Facebook contra la sana competencia

Cada decisión tomada por las grandes empresas de tecnología para mostrar su poderío ante cualquiera que pretenda limitar o regular su campo de acción, deja ver la gran dependencia que ya se tiene de estos servicios y, por ende, la vulnerabilidad a que nos someten con tan sólo desearlo.

Ahora Facebook decidió apagar el interruptor de su red a los medios de comunicación en Australia, esto como represalia ante la pretensión de una ley en ese país, que contempla cobrar a la plataforma por la divulgación de contenidos de los medios.

De modo que los australianos ya no pueden consultar información que provenga de ningún medio australiano o extranjero a través de Facebook, pero tampoco los extranjeros pueden tener acceso a la información proveniente de medios de ese país.

A partir del jueves 18 de febrero, los editores australianos ya no pudieron postear información de sus contenidos en esa red social. La postura de Facebook, dada a conocer en un comunicado, afirma que la plataforma “no roba contenido noticioso” y que se está mal entendiendo la función de la red, respecto del contenido de los medios.

En el comunicado, que firma William Easton, gerente de Facebook para Australia, la plataforma asegura que los medios también se sirven de Facebook “porque encuentran nuevos lectores, consiguen suscriptores y mejoran sus ingresos”.

Detalla que, a través de su programa Facebook Journalism, han generado “beneficios financieros a más de 120 medios a nivel global”, y que a partir de esquemas como Accelarator —que permite actualizaciones de los artículos de manera instantánea y ofrece productos para suscripciones—, se ha mejorado “de manera significativa” la monetización de organizaciones de noticias.

Pero el proyecto de ley ya fue adoptado por la Cámara de Representantes y se debate en el Senado, lo que deja ver una clara intención de obligar a estas plataformas a remunerar a los medios por el uso de sus contenidos.
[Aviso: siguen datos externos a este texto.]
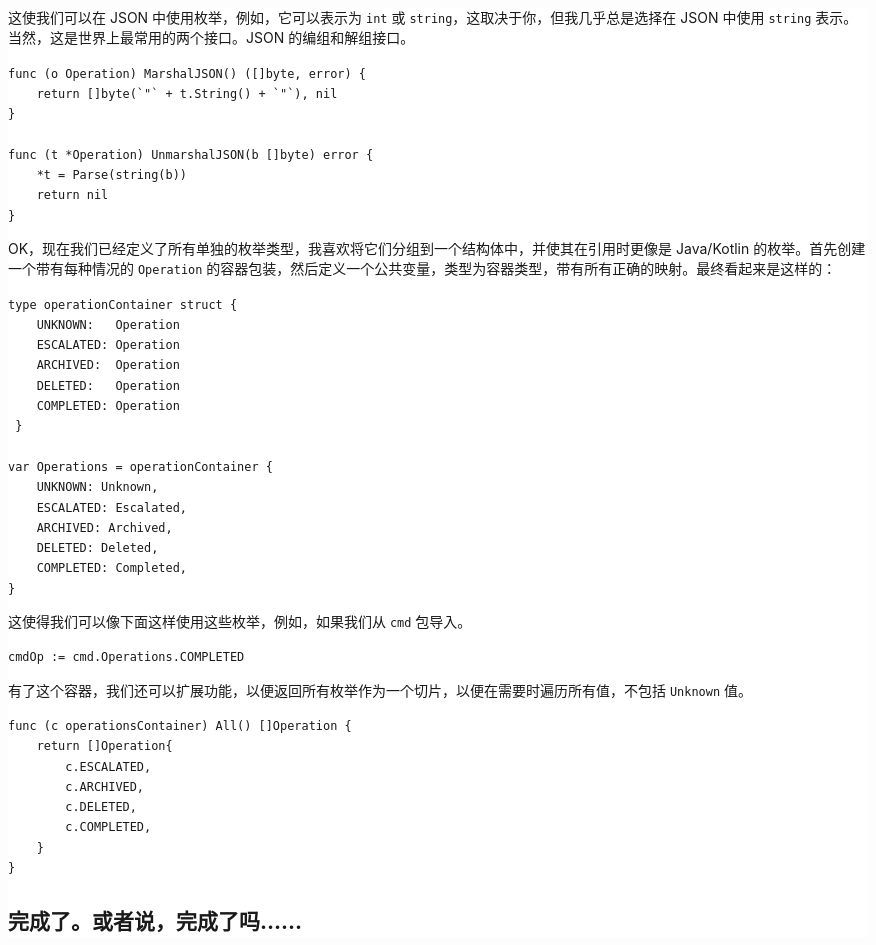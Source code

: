 这使我们可以在 JSON 中使用枚举，例如，它可以表示为 `int` 或 `string`，这取决于你，但我几乎总是选择在 JSON 中使用 `string` 表示。当然，这是世界上最常用的两个接口。JSON 的编组和解组接口。

```
func (o Operation) MarshalJSON() ([]byte, error) {
    return []byte(`"` + t.String() + `"`), nil
}

func (t *Operation) UnmarshalJSON(b []byte) error {
    *t = Parse(string(b))
    return nil
} 
```

OK，现在我们已经定义了所有单独的枚举类型，我喜欢将它们分组到一个结构体中，并使其在引用时更像是 Java/Kotlin 的枚举。首先创建一个带有每种情况的 `Operation` 的容器包装，然后定义一个公共变量，类型为容器类型，带有所有正确的映射。最终看起来是这样的：

```
type operationContainer struct {
	UNKNOWN:   Operation
	ESCALATED: Operation
	ARCHIVED:  Operation
	DELETED:   Operation
	COMPLETED: Operation
 }

var Operations = operationContainer {
	UNKNOWN: Unknown,
	ESCALATED: Escalated,
	ARCHIVED: Archived,
	DELETED: Deleted,
	COMPLETED: Completed,
} 
```

这使得我们可以像下面这样使用这些枚举，例如，如果我们从 `cmd` 包导入。

```
cmdOp := cmd.Operations.COMPLETED 
```

有了这个容器，我们还可以扩展功能，以便返回所有枚举作为一个切片，以便在需要时遍历所有值，不包括 `Unknown` 值。

```
func (c operationsContainer) All() []Operation {
    return []Operation{
        c.ESCALATED,
        c.ARCHIVED,
        c.DELETED,
        c.COMPLETED,
    }
} 
```

## 完成了。或者说，完成了吗……
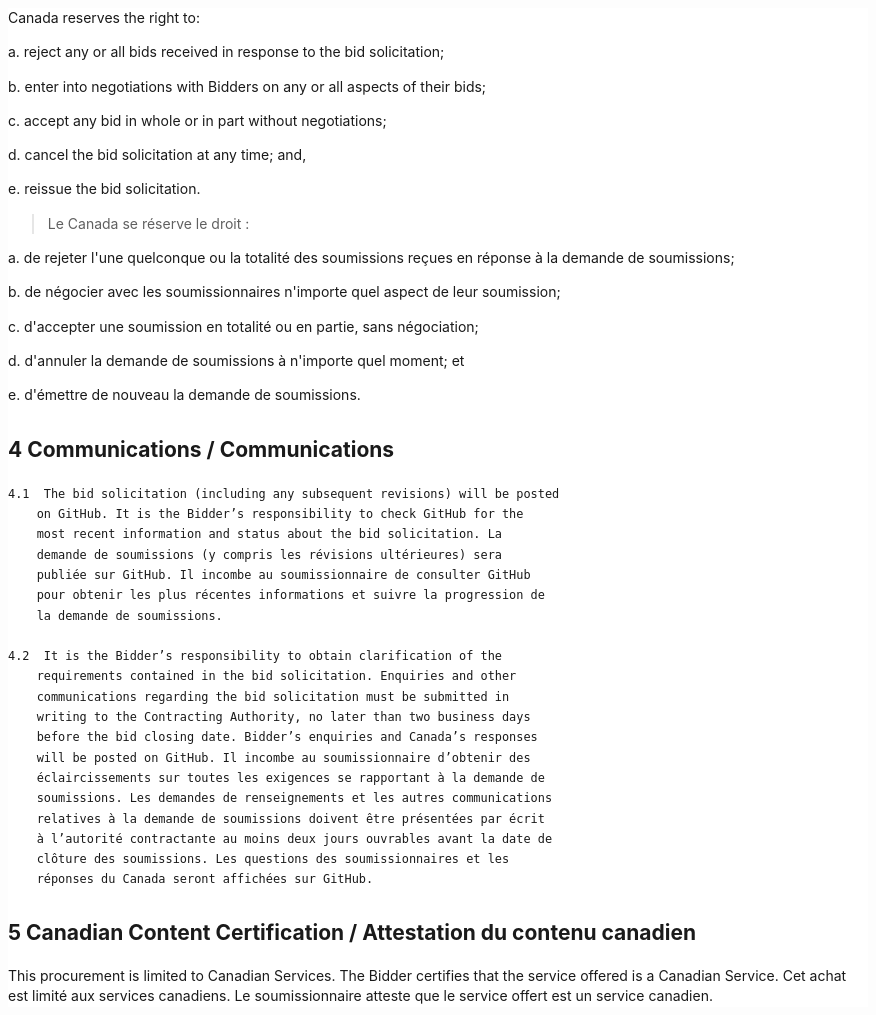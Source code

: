 Canada reserves the right to:

a.  reject any or all bids received in response to the bid solicitation;

b.  enter into negotiations with Bidders on any or all aspects of their bids;

c.  accept any bid in whole or in part without negotiations;

d.  cancel the bid solicitation at any time; and,

e.  reissue the bid solicitation.

>   Le Canada se réserve le droit :

a.  de rejeter l'une quelconque ou la totalité des soumissions reçues en réponse
    à la demande de soumissions;

b.  de négocier avec les soumissionnaires n'importe quel aspect de leur
    soumission;

c.  d'accepter une soumission en totalité ou en partie, sans négociation;

d.  d'annuler la demande de soumissions à n'importe quel moment; et

e.  d'émettre de nouveau la demande de soumissions.

4 Communications / Communications
-----------------------------------

    4.1  The bid solicitation (including any subsequent revisions) will be posted
        on GitHub. It is the Bidder’s responsibility to check GitHub for the
        most recent information and status about the bid solicitation. La
        demande de soumissions (y compris les révisions ultérieures) sera
        publiée sur GitHub. Il incombe au soumissionnaire de consulter GitHub
        pour obtenir les plus récentes informations et suivre la progression de
        la demande de soumissions.

    4.2  It is the Bidder’s responsibility to obtain clarification of the
        requirements contained in the bid solicitation. Enquiries and other
        communications regarding the bid solicitation must be submitted in
        writing to the Contracting Authority, no later than two business days
        before the bid closing date. Bidder’s enquiries and Canada’s responses
        will be posted on GitHub. Il incombe au soumissionnaire d’obtenir des
        éclaircissements sur toutes les exigences se rapportant à la demande de
        soumissions. Les demandes de renseignements et les autres communications
        relatives à la demande de soumissions doivent être présentées par écrit
        à l’autorité contractante au moins deux jours ouvrables avant la date de
        clôture des soumissions. Les questions des soumissionnaires et les
        réponses du Canada seront affichées sur GitHub.

5 Canadian Content Certification / Attestation du contenu canadien
-----------------------------------

This procurement is limited to Canadian Services. The Bidder certifies that the
service offered is a Canadian Service. Cet achat est limité aux services
canadiens. Le soumissionnaire atteste que le service offert est un service
canadien.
En el fondo, la iniciativa busca compensar a los medios por los ingresos publicitarios que dejan de percibir, y que, por lo general, favorecen a las firmas tecnológicas provenientes de Estados Unidos.

La autoridad de competencia en Australia ha precisado que por cada 100 dólares que entran por la publicidad en línea, Google se queda 53 y  Facebook con 28.

Este caso trae a la memoria la situación que vivió recientemente la plataforma Parler, expulsada de Google, Amazon y Apple, corporaciones que dejaron ver su poder para sacar de la jugada a otra empresa. 

La decisión que ahora toma Facebook muestra nuevamente el poder de las grandes firmas tecnológicas, que tienen muy claro que se han convertido en un filtro para llegar a los medios de comunicación, entre muchas otras cosas.

El Instituto Reuters, ha señalado que 52% de los australianos ahora consultan las redes sociales para estar informados. Pero ese no es el gran problema. 

En realidad, las prácticas de estas corporaciones se realizan en un entorno no competitivo, cosa que los gobiernos no han sabido regular, menos aún cuando al menor intento de hacerlo, han sido amenazados, por esas mismas corporaciones, con retirar sus servicios de las naciones que lo intentan.

La aprobación de la ley en Australia, si es que los medios y las autoridades resisten el asedio de Facebook, sentaría un precedente global para que otras naciones le entren a la regulación, no sólo en términos de retribución al trabajo periodístico, sino de sana competencia. 

Lo anterior, además, frenaría la vulnerabilidad a la que nos encaminamos cada día ante estos gigantes de la tecnología, y si no, ¿qué haría usted hoy sin redes sociales?